United States District Court, D. Massachusetts

April 4, 2019

ARBELLA MUTUAL INSURANCE CO., as subrogee of Kathleen Chapin and Timothy Chapin Plaintiff,



         This is a products liability dispute arising out of a failure in the heating system of Kathleen and Timothy Chapin's home which was insured by Plaintiff Arbella Mutual Insurance Company (“Arbella”). Arbella brought suit against Defendants Field Controls, L.L.C (“Field Controls”) and Pacific Electronics Corporation (“Pacific Electronics”) for the cost of repairing the damage. Arbella's complaint alleged a single count of negligence against each of the two defendants. Doc. No. 1-1. The defendants each asserted crossclaims against the other for contribution and indemnification. Doc. Nos. 8, 21. At the conclusion of discovery, Field Controls and Pacific Electronics moved for summary judgment. Doc. Nos. 90, 91. Additionally, Field Controls moved to exclude the opinions and testimony of Arbella's expert. Doc. No. 92. For the reasons set forth below, the motions for summary judgment are DENIED IN PART AND ALLOWED IN PART, as described herein. The motion in limine is DENIED.

         I. BACKGROUND

         In February 2015, the heating system at the Chapins' home in Chatham, Massachusetts shut off and stopped operating, causing the pipes to freeze. Doc. No. 115 at 1-2. The frozen pipes, in turn, caused water damage to the home. Id. at 2. The Chapins submitted a claim to their insurance company, Arbella, which paid approximately $200, 000 to repair the home. Id.
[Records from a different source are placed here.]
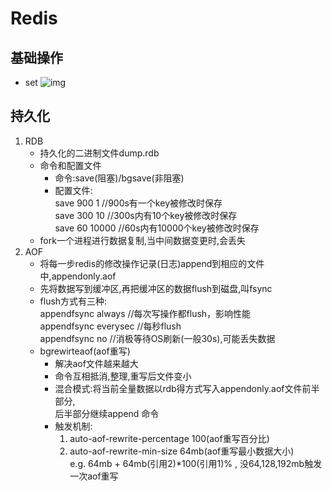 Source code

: # Redis

## 基础操作
* set
  ![img](/img/redis-sets.png)

## 持久化

1. RDB
   * 持久化的二进制文件dump.rdb
   * 命令和配置文件
     * 命令:save(阻塞)/bgsave(非阻塞)
     * 配置文件:  
         save 900 1  //900s有一个key被修改时保存  
         save 300 10  //300s内有10个key被修改时保存  
         save 60 10000 //60s内有10000个key被修改时保存
   * fork一个进程进行数据复制,当中间数据变更时,会丢失
2. AOF
   * 将每一步redis的修改操作记录(日志)append到相应的文件中,appendonly.aof
   * 先将数据写到缓冲区,再把缓冲区的数据flush到磁盘,叫fsync
   * flush方式有三种:  
      appendfsync always //每次写操作都flush，影响性能  
      appendfsync everysec //每秒flush  
      appendfsync no //消极等待OS刷新(一般30s),可能丢失数据
   * bgrewirteaof(aof重写)
     * 解决aof文件越来越大
     * 命令互相抵消,整理,重写后文件变小
     * 混合模式:将当前全量数据以rdb得方式写入appendonly.aof文件前半部分,  
     后半部分继续append 命令
     * 触发机制:  
        1. auto-aof-rewrite-percentage 100(aof重写百分比)  
        2. auto-aof-rewrite-min-size 64mb(aof重写最小数据大小)  
        e.g. 64mb + 64mb(引用2)*100(引用1)% , 没64,128,192mb触发一次aof重写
Arbella alleges that the heating system failed because of a faulty vent damper which was manufactured by Field Controls and Pacific Electronics.

         “A vent damper is installed on boiler vent ductwork to limit the amount of residual heated air that can exit a dwelling through the boiler vent, and also prevent cold air from entering the dwelling.” Id. at 4. Essentially, when the thermostat in the home calls for heat, “the damper's motor assembly is energized, and it rotates the damper from the ‘closed' position to the ‘open' position, ” which “allows products of combustion (such as carbon monoxide) to exit the dwelling during boiler operation.” Id. at 4-5. When the thermostat no longer calls for heat, the damper's motor assembly is again energized and it rotates the damper to the “closed” position, preventing outside air from coming into the home through the vent ductwork. Id. at 5. When a vent damper fails to operate properly, it is designed to remain in a “closed” position, which “prevents the boiler from calling for heat, which prevents potentially toxic gases (carbon monoxide) from building up in the home.” Id.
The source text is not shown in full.